YOUR GOAL =>
Beneath this line is the data. Output exactly the lines from the line with "- To 'Delete'" to the line with "- The Data is", both ends included, and nothing more.

MATERIAL PROVIDED =>

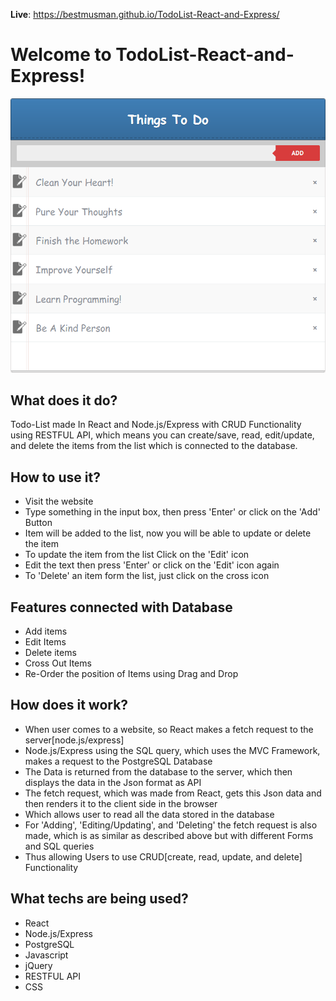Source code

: 
**Live**: https://bestmusman.github.io/TodoList-React-and-Express/

Welcome to TodoList-React-and-Express!
=====================
![alt text](https://github.com/bestmusman/TodoList-React-and-Express/blob/master/TodoList-React-and-Express.png?raw=true)


## What does it do?  
Todo-List made In React and Node.js/Express with CRUD Functionality using RESTFUL API, which means you can create/save, read, edit/update, and delete the items from the list which is connected to the database.

## How to use it?  
 - Visit the website 
 - Type something in the input box, then press 'Enter' or click on the 'Add' Button
 - Item will be added to the list, now you will be able to update or delete the item
 - To update the item from the list Click on the 'Edit' icon
 - Edit the text then press 'Enter' or click on the 'Edit' icon again
 - To 'Delete' an item form the list, just click on the cross icon

## Features connected with Database
 - Add items
 - Edit Items
 - Delete items
 - Cross Out Items
 - Re-Order the position of Items using Drag and Drop

## How does it work? 
 - When user comes to a website, so React makes a fetch request to the server[node.js/express] 
 - Node.js/Express using the SQL query, which uses the MVC Framework, makes a request to the PostgreSQL Database
 - The Data is returned from the database to the server, which then displays the data in the Json format as API
 - The fetch request, which was made from React, gets this Json data and then renders it to the client side in the browser
 - Which allows user to read all the data stored in the database
 - For 'Adding', 'Editing/Updating', and 'Deleting' the fetch request is also made, which is as similar as described above but with different Forms and SQL queries
 - Thus allowing Users to use CRUD[create, read, update, and delete] Functionality
 
## What techs are being used? 
 - React
 - Node.js/Express
 - PostgreSQL
 - Javascript
 - jQuery
 - RESTFUL API
 - CSS 
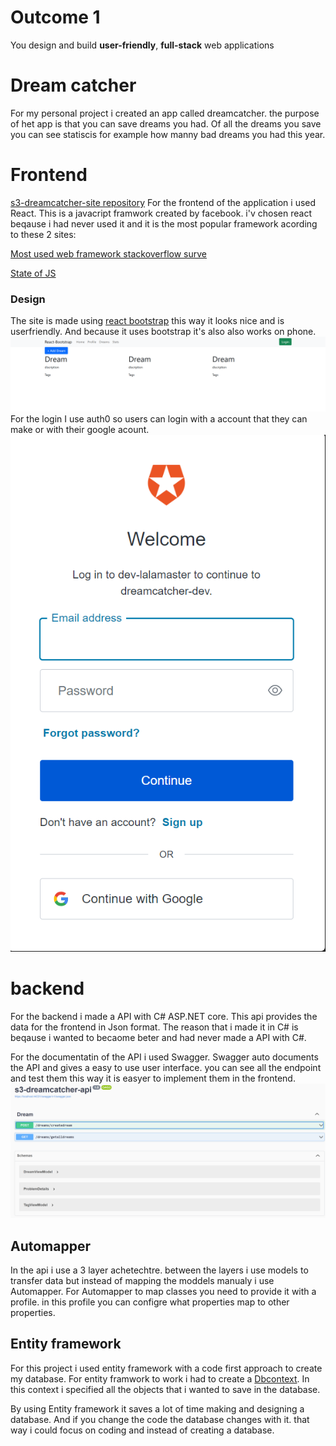 # Outcome 1
 You design and build **user-friendly**, **full-stack** web applications
# Dream catcher
For my personal project i created an app called dreamcatcher. the purpose of het app is that you can save dreams you had. Of all the dreams you save you can see statiscis for example how manny bad dreams you had this year. 

# Frontend
[s3-dreamcatcher-site repository](https://github.com/TjerkZ/s3-dreamcatcher-site)
For the frontend of the application i used React. This is a javacript framwork created by facebook. i'v chosen react beqause i had never used it and it is the most popular framework acording to these 2 sites:

[Most used web framework stackoverflow surve](https://insights.stackoverflow.com/survey/2021#section-most-popular-technologies-web-frameworks)

[State of JS](https://2021.stateofjs.com/en-US/libraries/front-end-frameworks)
### Design
The site is made using [react bootstrap](https://react-bootstrap.github.io/) this way it looks nice and is userfriendly. And because it uses bootstrap it's also also works on phone.
![Screenshot-dreamcatcher-dreampage.png](https://github.com/TjerkZ/S3-Dreamcatcher/blob/main/assets/Screenshot-dreamcatcher-dreampage.png)
For the login I use auth0 so users can login with a account that they can make or with their google acount.
![login.png](https://github.com/TjerkZ/S3-Dreamcatcher/blob/main/assets/login.png)

# backend
For the backend i made a API with C# ASP.NET core. This api provides the data for the frontend in Json format. The reason that i made it in C# is beqause i wanted to becaome beter and had never made a API with C#.

For the documentatin of the API i used Swagger. Swagger auto documents the API and gives a easy to use user interface. you can see all the endpoint and test them this way it is easyer to implement them in the frontend.
![swagger.png](https://github.com/TjerkZ/S3-Dreamcatcher/blob/main/assets/Swagger.png)

## Automapper
In the api i use a 3 layer achetechtre. between the layers i use models to transfer data but instead of mapping the moddels manualy i use Automapper. For Automapper to map classes you need to provide it with a profile. in this profile you can configre what properties map to other properties.


## Entity framework
For this project i used entity framework with a code first approach to create my database. For entity framwork to work i had to create a [Dbcontext](https://github.com/TjerkZ/s3-dreamcatcher-api/blob/master/s3-dreamcatcher-api.dal/DreamContext.cs). In this context i specified all the objects that i wanted to save in the database.

By using Entity framework it saves a lot of time making and designing a database. And if you change the code the database changes with it. that way i could focus on coding and instead of creating a database.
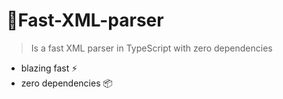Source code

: # 🚀Fast-XML-parser

> Is a fast XML parser in TypeScript with zero dependencies

- blazing fast ⚡
- zero dependencies 📦
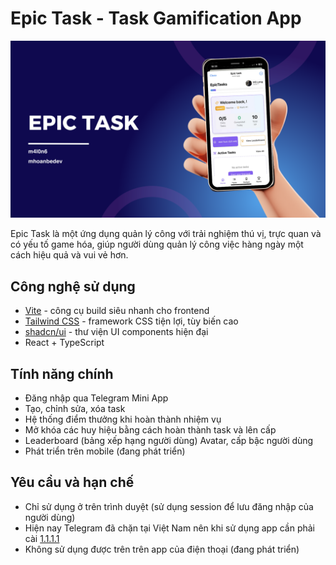 # Epic Task - Task Gamification App

![Epic Task Banner](public/banner.png)

Epic Task là một ứng dụng quản lý công với trải nghiệm thú vị, trực quan và có yếu tố game hóa, giúp người dùng quản lý công việc hàng ngày một cách hiệu quả và vui vẻ hơn.


## Công nghệ sử dụng

- [Vite](https://vitejs.dev/) - công cụ build siêu nhanh cho frontend
- [Tailwind CSS](https://tailwindcss.com/) - framework CSS tiện lợi, tùy biến cao
- [shadcn/ui](https://ui.shadcn.dev/) - thư viện UI components hiện đại
- React + TypeScript

## Tính năng chính

- Đăng nhập qua Telegram Mini App
- Tạo, chỉnh sửa, xóa task
- Hệ thống điểm thưởng khi hoàn thành nhiệm vụ
- Mở khóa các huy hiệu bằng cách hoàn thành task và lên cấp
- Leaderboard (bảng xếp hạng người dùng) Avatar, cấp bậc người dùng
- Phát triển trên mobile (đang phát triển)

## Yêu cầu và hạn chế

- Chỉ sử dụng ở trên trình duyệt (sử dụng session để lưu đăng nhập của người dùng)
- Hiện nay Telegram đã chặn tại Việt Nam nên khi sử dụng app cần phải cài [1.1.1.1](https://one.one.one.one/)
- Không sử dụng được trên trên app của điện thoại (đang phát triển)

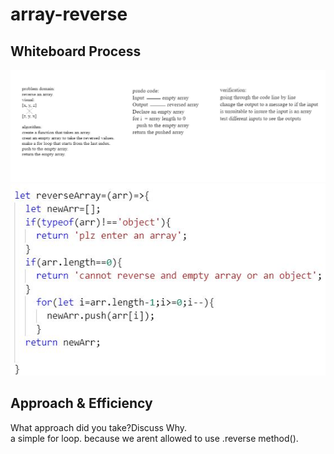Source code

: # array-reverse
## Whiteboard Process
![array-reverse](./whiteboard.JPG)
![code](./code.JPG)  
## Approach & Efficiency
What approach did you take?Discuss Why.  
a simple for loop. because we arent allowed to use .reverse method().
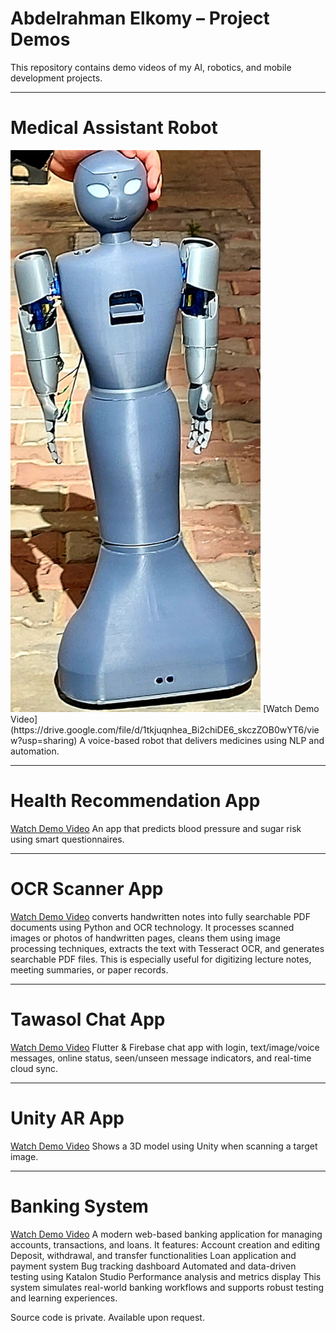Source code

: # Abdelrahman Elkomy – Project Demos
This repository contains demo videos of my AI, robotics, and mobile development projects.

---

# Medical Assistant Robot
<img src="./MyRobot.jpg" width="400"/>
[Watch Demo Video](https://drive.google.com/file/d/1tkjuqnhea_Bi2chiDE6_skczZOB0wYT6/view?usp=sharing)
A voice-based robot that delivers medicines using NLP and automation.

---

# Health Recommendation App
[Watch Demo Video](https://drive.google.com/file/d/1qL-VLt4AwqhqMSNikt3eg_ELDRW_2TB-/view?usp=sharing)
An app that predicts blood pressure and sugar risk using smart questionnaires.

---

# OCR Scanner App
[Watch Demo Video](https://drive.google.com/file/d/1JcVddVykNBbyyH2KZ5UK_l2chPby3AXQ/view?usp=sharing)
converts handwritten notes into fully searchable PDF documents using Python and OCR technology. It processes scanned images or photos of handwritten pages, cleans them using image processing techniques, extracts the text with Tesseract OCR, and generates searchable PDF files. This is especially useful for digitizing lecture notes, meeting summaries, or paper records.

---

# Tawasol Chat App
[Watch Demo Video](https://drive.google.com/file/d/1ebKvLc7duK8uLUTLNvBigswaNTwXDs81/view?usp=sharing)
Flutter & Firebase chat app with login, text/image/voice messages, online status, seen/unseen message indicators, and real-time cloud sync.

---

# Unity AR App
[Watch Demo Video](https://drive.google.com/file/d/1MX1kOKQfE_m-3e9UZ4AodqXZArbyVWa5/view?usp=sharing)
Shows a 3D model using Unity when scanning a target image.

---

# Banking System
[Watch Demo Video](https://drive.google.com/file/d/1jo-AJgWOx1AS8R2IwVGS3tvfQZd7KFmr/view?usp=sharing)
A modern web-based banking application for managing accounts, transactions, and loans. It features:
Account creation and editing
Deposit, withdrawal, and transfer functionalities
Loan application and payment system
Bug tracking dashboard
Automated and data-driven testing using Katalon Studio
Performance analysis and metrics display
This system simulates real-world banking workflows and supports robust testing and learning experiences.



Source code is private. Available upon request.
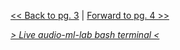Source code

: 

[<< Back to pg. 3](https://github.com/hipstas/aapb-july-2017-demo/blob/master/03_attk.utils_demo.ipynb) \| [Forward to pg. 4 >>](https://github.com/hipstas/aapb-july-2017-demo/blob/master/05_Design_and_Train__AAPB_test_tone.ipynb)


*[> Live audio-ml-lab bash terminal <](http://138.68.247.106:8888/terminals/1)*


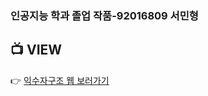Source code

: ### 인공지능 학과 졸업 작품-92016809 서민형

## 📺 VIEW

👉 [익수자구조 웹 보러가기](https://minhyeong7.github.io/smartit-project)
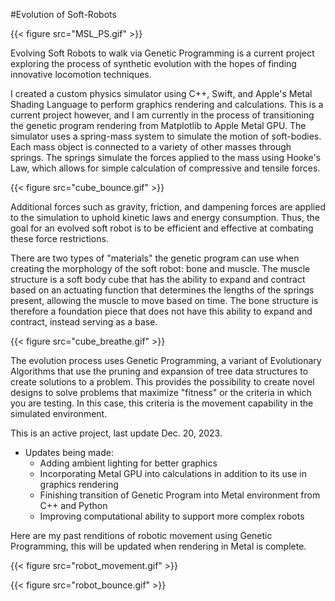 #Evolution of Soft-Robots

{{< figure src="MSL_PS.gif" >}}

Evolving Soft Robots to walk via Genetic Programming is a current project exploring the process of synthetic evolution with the hopes of finding innovative locomotion techniques. 

I created a custom physics simulator using C++, Swift, and Apple's Metal Shading Language to perform graphics rendering and calculations. This is a current project however, and I am currently in the process of transitioning the genetic program rendering from Matplotlib to Apple Metal GPU. The simulator uses a spring-mass system to simulate the motion of soft-bodies. Each mass object is connected to a variety of other masses through springs. The springs simulate the forces applied to the mass using Hooke's Law, which allows for simple calculation of compressive and tensile forces.

{{< figure src="cube_bounce.gif" >}}

Additional forces such as gravity, friction, and dampening forces are applied to the simulation to uphold kinetic laws and energy consumption. Thus, the goal for an evolved soft robot is to be efficient and effective at combating these force restrictions.

There are two types of "materials" the genetic program can use when creating the morphology of the soft robot: bone and muscle. The muscle structure is a soft body cube that has the ability to expand and contract based on an actuating function that determines the lengths of the springs present, allowing the muscle to move based on time. The bone structure is therefore a foundation piece that does not have this ability to expand and contract, instead serving as a base.

{{< figure src="cube_breathe.gif" >}}

The evolution process uses Genetic Programming, a variant of Evolutionary Algorithms that use the pruning and expansion of tree data structures to create solutions to a problem. This provides the possibility to create novel designs to solve problems that maximize "fitness" or the criteria in which you are testing. In this case, this criteria is the movement capability in the simulated environment.

This is an active project, last update Dec. 20, 2023.

- Updates being made:
  - Adding ambient lighting for better graphics
  - Incorporating Metal GPU into calculations in addition to its use in graphics rendering
  - Finishing transition of Genetic Program into Metal environment from C++ and Python
  - Improving computational ability to support more complex robots

Here are my past renditions of robotic movement using Genetic Programming, this will be updated when rendering in Metal is complete.

{{< figure src="robot_movement.gif" >}}

{{< figure src="robot_bounce.gif" >}}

SOLUTION BELOW =>
 - To 'Delete' an item form the list, just click on the cross icon

## Features connected with Database
 - Add items
 - Edit Items
 - Delete items
 - Cross Out Items
 - Re-Order the position of Items using Drag and Drop

## How does it work? 
 - When user comes to a website, so React makes a fetch request to the server[node.js/express] 
 - Node.js/Express using the SQL query, which uses the MVC Framework, makes a request to the PostgreSQL Database
 - The Data is returned from the database to the server, which then displays the data in the Json format as API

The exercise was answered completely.